Both books are great (like all Grisham’s books), and you should check them out.
A major recurring theme throughout the books is whether or not a book will sell. Bruce Cable, the main character, owns a book store. Most of the characters in the book are also authors. Because of that, the theme of selling books and money comes up repeatedly.
This theme is one that most writers (or artists in general) can relate to. There is a constant struggle between writing what you want and writing what will sell. People on both sides of this issue feel very strongly about their view.
For the money or the love of writing?
Bruce Cable, being a bookstore owner, constantly mentions how well a book sold. He also gets asked by many authors how well he thinks a new book idea will sell. It makes perfect sense for Bruce that he falls on the "write what sells" side of the argument. He is a book store owner, so his livelihood literally depends on selling books.
One couple in the book (Myra and Leigh) perfectly exemplify the struggle between writing for the love of writing and writing for money. When they met, they were struggling young writers who needed the money since their books were not selling.
Together Myra and Leigh came up with the idea to write cheap “romance” (aka sex) novels. They frequently describe their work as “garbage.” However, it does pay the bills, and they live a comfortable lifestyle because of it.
Their reactions to their writing differ significantly. Myra has accepted it and enjoys the money. Leigh is disgusted to even talk about what they write and is still dreaming about writing “good” stuff again.
Note: If selling erotica sounds like a good idea to you, you are not alone. Selling erotica, especially on Kindle, is actually quite popular, and many writers have made a solid living from it.
How about both?
Another character that struggles with the same question is Mercer Mann. Mercer is a struggling author who has already published one novel. It was well-received by critics; however, it did not sell well at all. It sold so poorly that she had to cancel her book tour in the middle.
She took a teaching job to hold her over while writing her second book. Writer’s block hit her, and years later, she was still teaching and while she “writes” her next book.
Being the ever-helpful bookstore owner, Cable was more than happy to give her suggestions that would sell well. He encouraged her to write one that will be commercially successful then write whatever she wants after.
Mercer struggled with the dilemma and even tried to write part of a book based on Cable’s idea. However, in the end, it never felt right to her. Someone else's idea never inspired her.
In the end, (or beginning of the second book), she finally did write a book. It was both commercially successful and something she enjoyed writing about. The book was loosely based on her grandmother's life.
So, in the end, Mercer was one of the lucky ones who did not have to pick. For her and many other people, it is possible to do both. Write for the love of it and make money.
Note: If you decide that you need a "day job" to pay for your writing, you are not alone. Only a lucky few make a living solely by selling their writing. There is no shame in needing to work to supplement your writing income. In fact, having a "real" job might actually help with your writing.
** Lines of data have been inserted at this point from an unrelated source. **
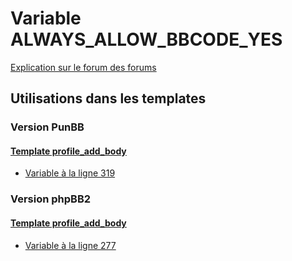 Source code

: # Variable ALWAYS_ALLOW_BBCODE_YES
[Explication sur le forum des forums](http://forum.forumactif.com/t294113-listing-des-variables#ALWAYS_ALLOW_BBCODE_YES)
## Utilisations dans les templates
### Version PunBB
#### [Template profile_add_body](punbb/profile_add_body.md)
* [Variable à la ligne 319](../punbb/profile_add_body.tpl#L319)
### Version phpBB2
#### [Template profile_add_body](subsilver/profile_add_body.md)
* [Variable à la ligne 277](../subsilver/profile_add_body.tpl#L277)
Real-life experience often makes for the best writing.
Avoid the middle though
There is nothing wrong with writing for the money. There is nothing wrong with writing for the love of writing. There is also nothing wrong with switching back and forth between the two.
However, there is something wrong with the middle. The middle is a weird place where you don't really enjoy writing, but you also don't make much money.
People usually end up in the middle by trying to do both at the same time. Some people manage to do both successfully, but it is usually when what they love writing happens to be profitable.
Actively trying to do two competing things well is darn near impossible. What usually happens is that you end up doing both things poorly, and that is not good for anyone.
Moral of the story
The best solution is to write whatever makes you happy. That will probably give you the best chance at commercial success anyway.
If you don’t believe in what you are writing, it bleeds through, and your reader will see through it. Writing about something that inspires you will result in a better book anyway.
Another takeaway is that you should not feel bad about writing for the money.
We all need to eat, and there is no shame in making an honest living. If you want to write “for the money” first, then switch gears later, that is perfectly ok. It is also ok if you never leave the “for the money” phase. Anyone who would judge you for it is not worth listening to anyway.
Find what works best for you and go for it. If you are happy, other people's opinions don't matter anyway.
Not just books
This idea is not just applicable to books. It also applies every type of writing, blogs, ebooks, Medium, ghostwriting, traditional publishing, etc.
Figure out what kind of writing works best for you and do it. Or, if you can’t decide, try everything and continue whatever combination of things work best for you.
Writing in the age of the internet is unique because there is no cost of entry. You can write different types of things and see what sticks. If you succeed, great. If you fail, no problem. All you lost was a little time.